On direct appeal from the decision of this panel the Supreme Court held:

For the reasons stated, we believe that Congress intended the firearm type-related words it used in § 924(c)(1) to refer to an element of a separate, aggravated crime. Accordingly, we reverse the contrary determination of the Court of Appeals and remand the case for proceedings consistent with this opinion.

Castillo v. United States, ___ U.S. ___, 120 S. Ct. 2090, 2096, 147 L.E.2d 94 (2000).

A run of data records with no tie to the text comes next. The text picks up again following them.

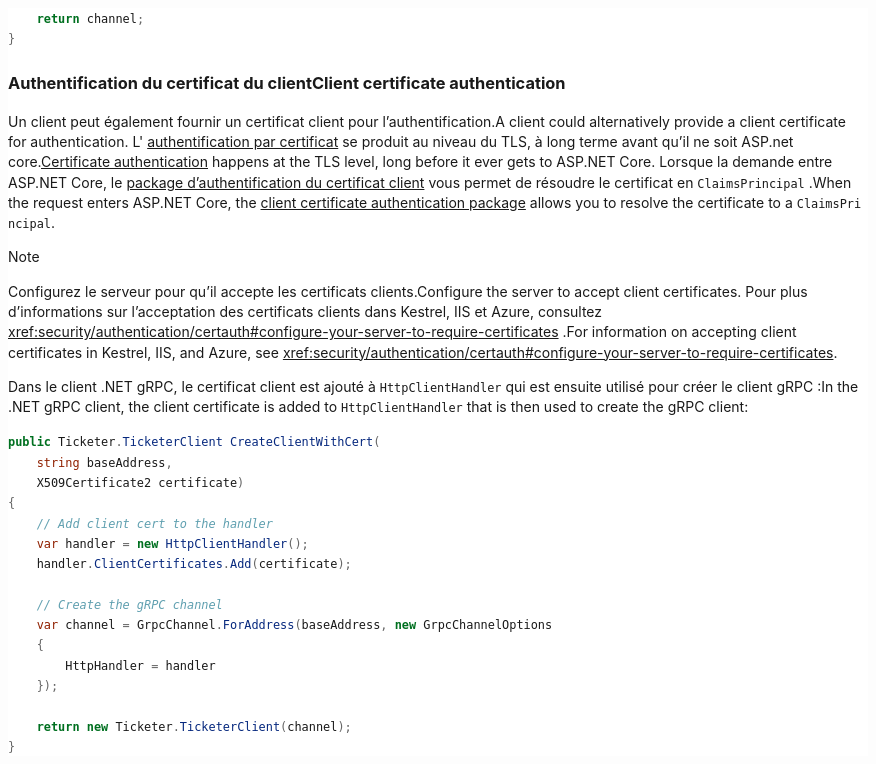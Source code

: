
 ```csharp
    return channel;
}
```

### <a name="client-certificate-authentication"></a><span data-ttu-id="2f1d3-123">Authentification du certificat du client</span><span class="sxs-lookup"><span data-stu-id="2f1d3-123">Client certificate authentication</span></span>

<span data-ttu-id="2f1d3-124">Un client peut également fournir un certificat client pour l’authentification.</span><span class="sxs-lookup"><span data-stu-id="2f1d3-124">A client could alternatively provide a client certificate for authentication.</span></span> <span data-ttu-id="2f1d3-125">L' [authentification par certificat](https://tools.ietf.org/html/rfc5246#section-7.4.4) se produit au niveau du TLS, à long terme avant qu’il ne soit ASP.net core.</span><span class="sxs-lookup"><span data-stu-id="2f1d3-125">[Certificate authentication](https://tools.ietf.org/html/rfc5246#section-7.4.4) happens at the TLS level, long before it ever gets to ASP.NET Core.</span></span> <span data-ttu-id="2f1d3-126">Lorsque la demande entre ASP.NET Core, le [package d’authentification du certificat client](xref:security/authentication/certauth) vous permet de résoudre le certificat en `ClaimsPrincipal` .</span><span class="sxs-lookup"><span data-stu-id="2f1d3-126">When the request enters ASP.NET Core, the [client certificate authentication package](xref:security/authentication/certauth) allows you to resolve the certificate to a `ClaimsPrincipal`.</span></span>

> [!NOTE]
> <span data-ttu-id="2f1d3-127">Configurez le serveur pour qu’il accepte les certificats clients.</span><span class="sxs-lookup"><span data-stu-id="2f1d3-127">Configure the server to accept client certificates.</span></span> <span data-ttu-id="2f1d3-128">Pour plus d’informations sur l’acceptation des certificats clients dans Kestrel, IIS et Azure, consultez <xref:security/authentication/certauth#configure-your-server-to-require-certificates> .</span><span class="sxs-lookup"><span data-stu-id="2f1d3-128">For information on accepting client certificates in Kestrel, IIS, and Azure, see <xref:security/authentication/certauth#configure-your-server-to-require-certificates>.</span></span>

<span data-ttu-id="2f1d3-129">Dans le client .NET gRPC, le certificat client est ajouté à `HttpClientHandler` qui est ensuite utilisé pour créer le client gRPC :</span><span class="sxs-lookup"><span data-stu-id="2f1d3-129">In the .NET gRPC client, the client certificate is added to `HttpClientHandler` that is then used to create the gRPC client:</span></span>

```csharp
public Ticketer.TicketerClient CreateClientWithCert(
    string baseAddress,
    X509Certificate2 certificate)
{
    // Add client cert to the handler
    var handler = new HttpClientHandler();
    handler.ClientCertificates.Add(certificate);

    // Create the gRPC channel
    var channel = GrpcChannel.ForAddress(baseAddress, new GrpcChannelOptions
    {
        HttpHandler = handler
    });

    return new Ticketer.TicketerClient(channel);
}
```
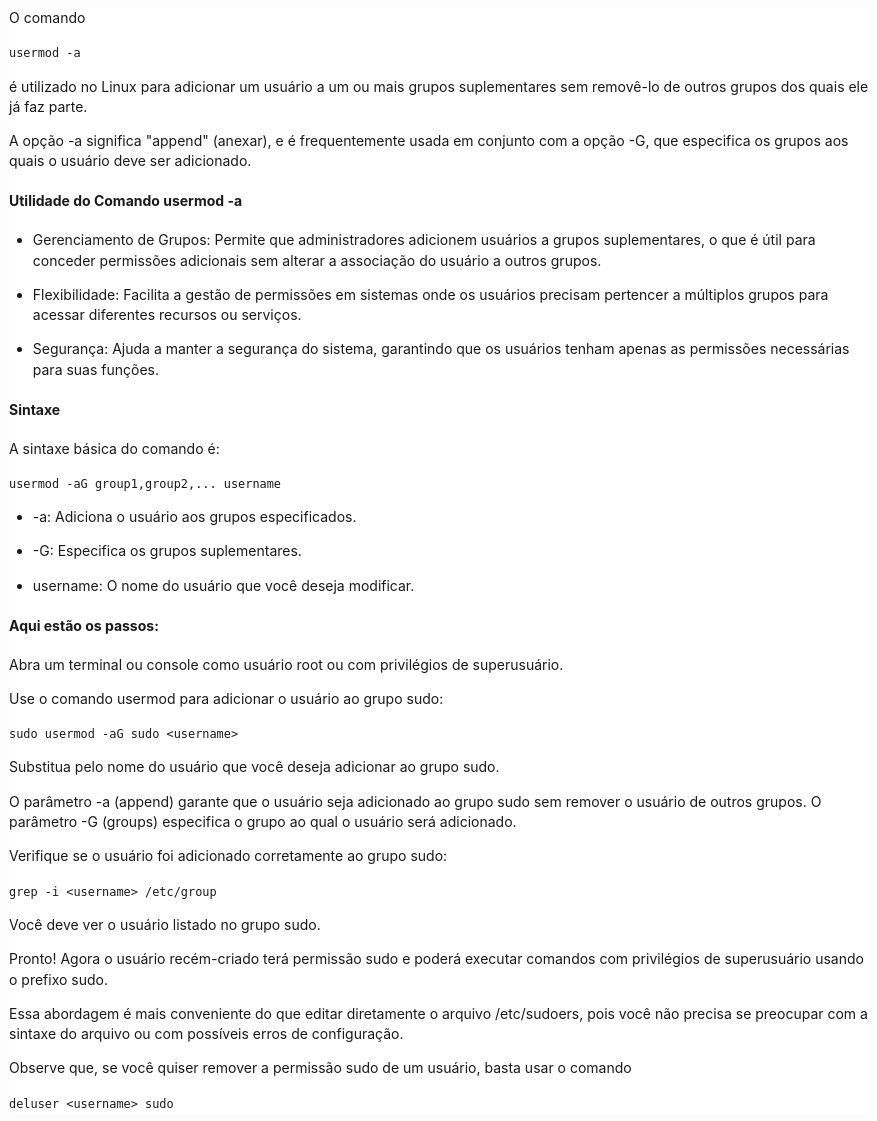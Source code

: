 O comando 

    usermod -a

é utilizado no Linux para adicionar um usuário a um ou mais grupos suplementares sem removê-lo de outros grupos dos quais ele já faz parte.

A opção -a significa "append" (anexar), e é frequentemente usada em conjunto com a opção -G, que especifica os grupos aos quais o usuário deve ser adicionado.

#### Utilidade do Comando usermod -a

- Gerenciamento de Grupos: Permite que administradores adicionem usuários a grupos suplementares, o que é útil para conceder permissões adicionais sem alterar a associação do usuário a outros grupos.

- Flexibilidade: Facilita a gestão de permissões em sistemas onde os usuários precisam pertencer a múltiplos grupos para acessar diferentes recursos ou serviços.

- Segurança: Ajuda a manter a segurança do sistema, garantindo que os usuários tenham apenas as permissões necessárias para suas funções.

#### Sintaxe
A sintaxe básica do comando é:

    usermod -aG group1,group2,... username

- -a: Adiciona o usuário aos grupos especificados.

- -G: Especifica os grupos suplementares.

- username: O nome do usuário que você deseja modificar.

#### Aqui estão os passos:
Abra um terminal ou console como usuário root ou com privilégios de superusuário.

Use o comando usermod para adicionar o usuário ao grupo sudo:

    sudo usermod -aG sudo <username>

Substitua <username> pelo nome do usuário que você deseja adicionar ao grupo sudo.

O parâmetro -a (append) garante que o usuário seja adicionado ao grupo sudo sem remover o usuário de outros grupos.
O parâmetro -G (groups) especifica o grupo ao qual o usuário será adicionado.

Verifique se o usuário foi adicionado corretamente ao grupo sudo:

    grep -i <username> /etc/group

Você deve ver o usuário listado no grupo sudo.

Pronto! Agora o usuário recém-criado terá permissão sudo e poderá executar comandos com privilégios de superusuário usando o prefixo sudo.

Essa abordagem é mais conveniente do que editar diretamente o arquivo /etc/sudoers, pois você não precisa se preocupar com a sintaxe do arquivo ou com possíveis erros de configuração.

Observe que, se você quiser remover a permissão sudo de um usuário, basta usar o comando 

    deluser <username> sudo 
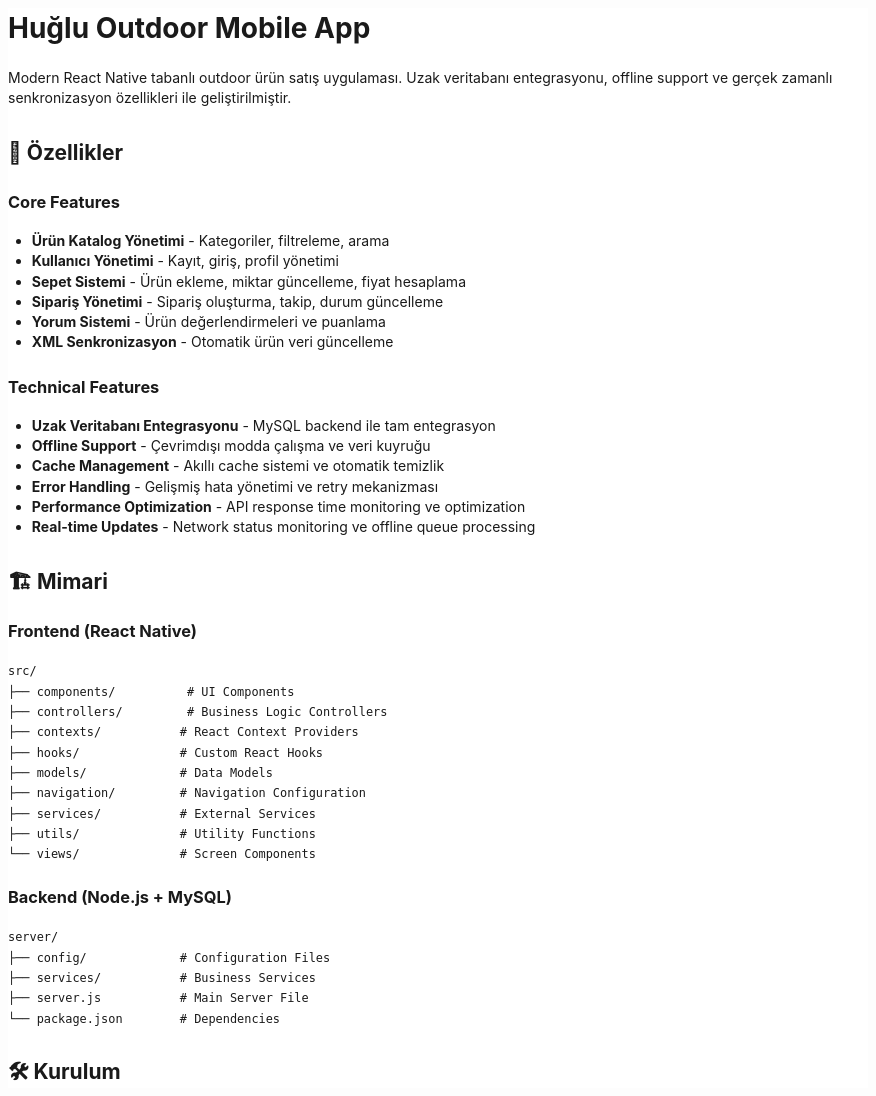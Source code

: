 # Huğlu Outdoor Mobile App

Modern React Native tabanlı outdoor ürün satış uygulaması. Uzak veritabanı entegrasyonu, offline support ve gerçek zamanlı senkronizasyon özellikleri ile geliştirilmiştir.

## 🚀 Özellikler

### Core Features
- **Ürün Katalog Yönetimi** - Kategoriler, filtreleme, arama
- **Kullanıcı Yönetimi** - Kayıt, giriş, profil yönetimi
- **Sepet Sistemi** - Ürün ekleme, miktar güncelleme, fiyat hesaplama
- **Sipariş Yönetimi** - Sipariş oluşturma, takip, durum güncelleme
- **Yorum Sistemi** - Ürün değerlendirmeleri ve puanlama
- **XML Senkronizasyon** - Otomatik ürün veri güncelleme

### Technical Features
- **Uzak Veritabanı Entegrasyonu** - MySQL backend ile tam entegrasyon
- **Offline Support** - Çevrimdışı modda çalışma ve veri kuyruğu
- **Cache Management** - Akıllı cache sistemi ve otomatik temizlik
- **Error Handling** - Gelişmiş hata yönetimi ve retry mekanizması
- **Performance Optimization** - API response time monitoring ve optimization
- **Real-time Updates** - Network status monitoring ve offline queue processing

## 🏗️ Mimari

### Frontend (React Native)
```
src/
├── components/          # UI Components
├── controllers/         # Business Logic Controllers
├── contexts/           # React Context Providers
├── hooks/              # Custom React Hooks
├── models/             # Data Models
├── navigation/         # Navigation Configuration
├── services/           # External Services
├── utils/              # Utility Functions
└── views/              # Screen Components
```

### Backend (Node.js + MySQL)
```
server/
├── config/             # Configuration Files
├── services/           # Business Services
├── server.js           # Main Server File
└── package.json        # Dependencies
```

## 🛠️ Kurulum
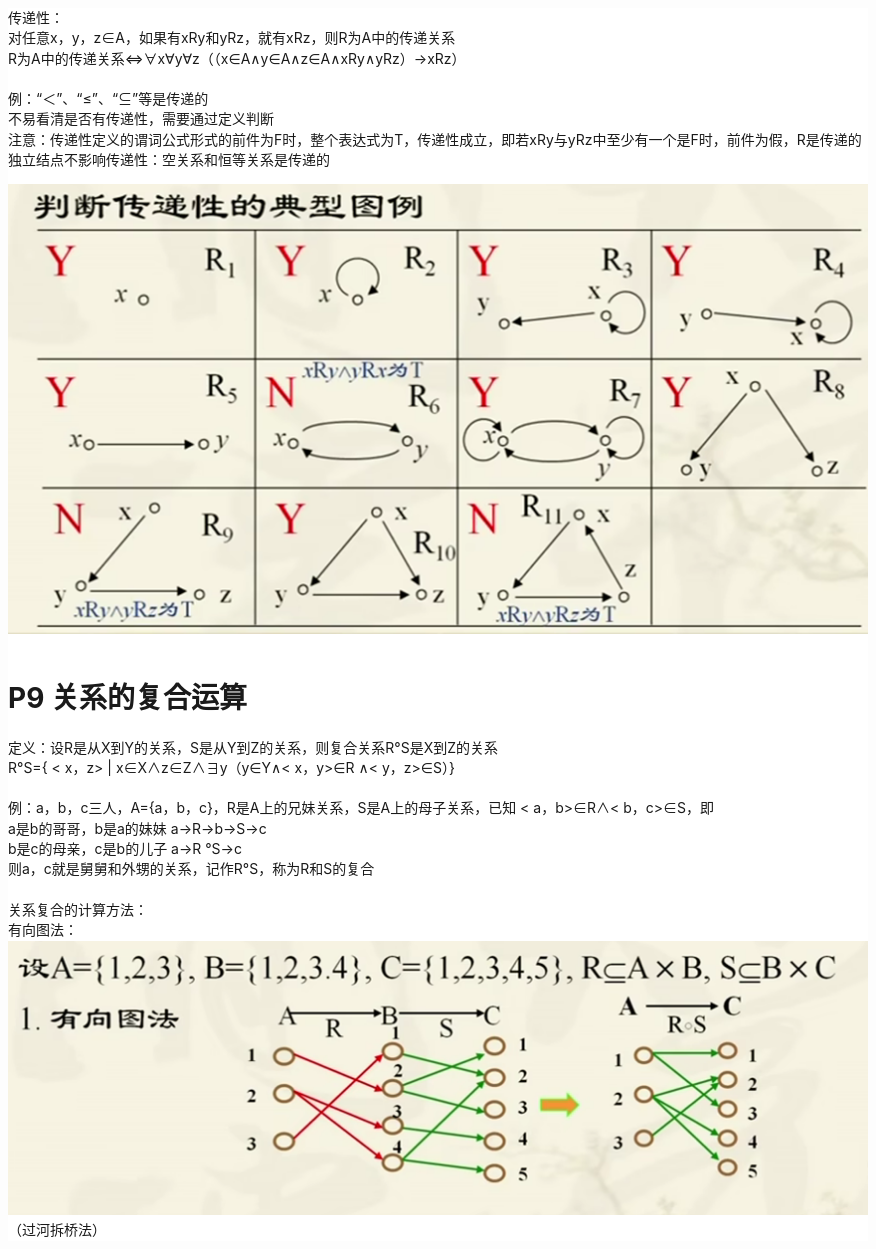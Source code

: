 传递性：<br>
对任意x，y，z∈A，如果有xRy和yRz，就有xRz，则R为A中的传递关系<br>
R为A中的传递关系⇔∀x∀y∀z（（x∈A∧y∈A∧z∈A∧xRy∧yRz）→xRz）<br>
<br>
例：“＜”、“≤”、“⊆”等是传递的<br>
不易看清是否有传递性，需要通过定义判断<br>
注意：传递性定义的谓词公式形式的前件为F时，整个表达式为T，传递性成立，即若xRy与yRz中至少有一个是F时，前件为假，R是传递的<br>
独立结点不影响传递性：空关系和恒等关系是传递的<br>
</li>
</ul>
<img src="image/集合关系P8判断关系传递.png" alt="集合关系P8判断关系传递">
</div>
<div>
<h1 id="P9">P9 关系的复合运算</h1>
定义：设R是从X到Y的关系，S是从Y到Z的关系，则复合关系R°S是X到Z的关系<br>
R°S={ < x，z> | x∈X∧z∈Z∧∃y（y∈Y∧< x，y>∈R ∧< y，z>∈S）}<br>
<br>
例：a，b，c三人，A={a，b，c}，R是A上的兄妹关系，S是A上的母子关系，已知 < a，b>∈R∧< b，c>∈S，即<br>
a是b的哥哥，b是a的妹妹 a→R→b→S→c<br>
b是c的母亲，c是b的儿子 a→R °S→c<br>
则a，c就是舅舅和外甥的关系，记作R°S，称为R和S的复合<br>
<br>
关系复合的计算方法：<br>
有向图法：<br>
<img src="image/集合关系P9关系复合-有向图法.png" alt="集合关系P9关系复合-有向图法">
（过河拆桥法）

So the Supreme Court holding produced a change of "tectonic plate shift proportions" in the premises upon which this case had been handled previously, and the law of the case doctrine no longer precludes us from addressing and applying this new premise. I am disappointed that my colleagues declined to do that. At the very minimum, the appellants are entitled to a decision by this Court that vacates the sentences assessed against them because the use of "machine guns" was not specifically pled in count 3, and the jury, therefore, could not possibly have determined that this element of the offense had been proven beyond a reasonable doubt. Additionally, I think that this Court should address the validity of appellants' present convictions under count 3 for violation of § 924(c)(1). For the same reasons that the sentences cannot be supported, the text of count 3 of the indictment as it now exists cannot support a conviction for use and carrying of a machine gun. If the government wants to get a conviction for use and carrying of a machine gun it must re-indict appellants and specifically allege the aggravating element resulting from the...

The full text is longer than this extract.